Lorsque l’élargissement des BRICS à six pays a été annoncé le mois dernier en Afrique du Sud, certains observateurs se sont posé la question à propos de la manière dont l’inclusion de l’Arabie saoudite, les Emirats arabes unis et l’Iran pourrait fonctionner au vu des profonds antagonismes historiques entre les deux premiers pays et l’Iran.

Très peu de ces commentateurs se sont attardés sur le cas particulier de l’Égypte et de l’Éthiopie. Ces pays font également partie des nouveaux membres des BRICS+ ; et il se trouve qu’un des plus grand conflits du continent africain – qui risque de structurer les rapports de pouvoir dans la région pendant les décennies à venir – est en train de couver entre ces deux pays.

En effet, cela fait maintenant plusieurs années que l’Égypte et l’Éthiopie entretiennent des relations tendues à cause du barrage de la Renaissance. Ce dernier est un immense projet d’infrastructure qui a pour objectif de permettre à l’Éthiopie de faire croître son secteur agricole tout en adressant le problème de l’insuffisance énergétique dont souffre le pays.

en réalité, cela fait des décennies qu’un tel barrage est envisagé.

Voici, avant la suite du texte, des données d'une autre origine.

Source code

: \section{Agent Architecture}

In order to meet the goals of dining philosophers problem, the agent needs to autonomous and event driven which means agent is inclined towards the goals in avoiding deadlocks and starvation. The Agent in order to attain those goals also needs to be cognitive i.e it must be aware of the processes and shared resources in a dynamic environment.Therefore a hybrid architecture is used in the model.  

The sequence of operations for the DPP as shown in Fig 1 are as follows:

Lors d’une étude conduite entre 1956 et 1964, les États-Unis avaient même déterminé avec précision l’emplacement du barrage, avant que le projet actuel ne prenne forme en 2010, et que la première pierre ne soit posée le 2 avril 2011 par le Premier ministre éthiopien d’alors, Meles Zenawi.

Ce barrage serait le plus grand du continent africain avec une capacité de 79km3 pour une production électrique de près de 5,150 MW. Autant dire que nous sommes en face d’un projet pharaonique. Et ce terme n’est absolument pas anodin dans ce cas de figure.

Le barrage de la Renaissance a pour objectif de détourner les eaux du Nil bleu – qui se trouvent en amont de la partie du Nil en Égypte. C’est la première fois dans l’Histoire humaine qu’un projet aura ainsi un impact sur les flux du Nil, fleuve dont le cours et les rythmes se trouvaient au cœur de la civilisation égyptienne depuis plus de 4,000 ans…

Il est ainsi facile d’imaginer qu’un tel projet fasse sourciller le gouvernement égyptien. Il est essentiel pour l’Éthiopie de capter une partie des capacités du Nil pour son développement, mais il est également essentiel pour l’Égypte que les flux du Nil ne soient pas bousculés.

Ainsi, des tensions existent entre les deux pays depuis les années 1970, l’Égypte ayant même menacé l’Éthiopie de représailles militaires si le projet allait de l’avant. Il n’est ainsi pas surprenant que le gouvernement éthiopien ait attendu 2011 pour démarrer le projet. À l’époque, les mouvements révolutionnaires du Printemps Arabe venaient de toucher le Caire ; et le pays était plongé dans une crise politique sans précédent, n’ayant ainsi pas forcément les capacités politiques et sécuritaires pour empêcher le voisin éthiopien d’aller de l’avant avec son projet.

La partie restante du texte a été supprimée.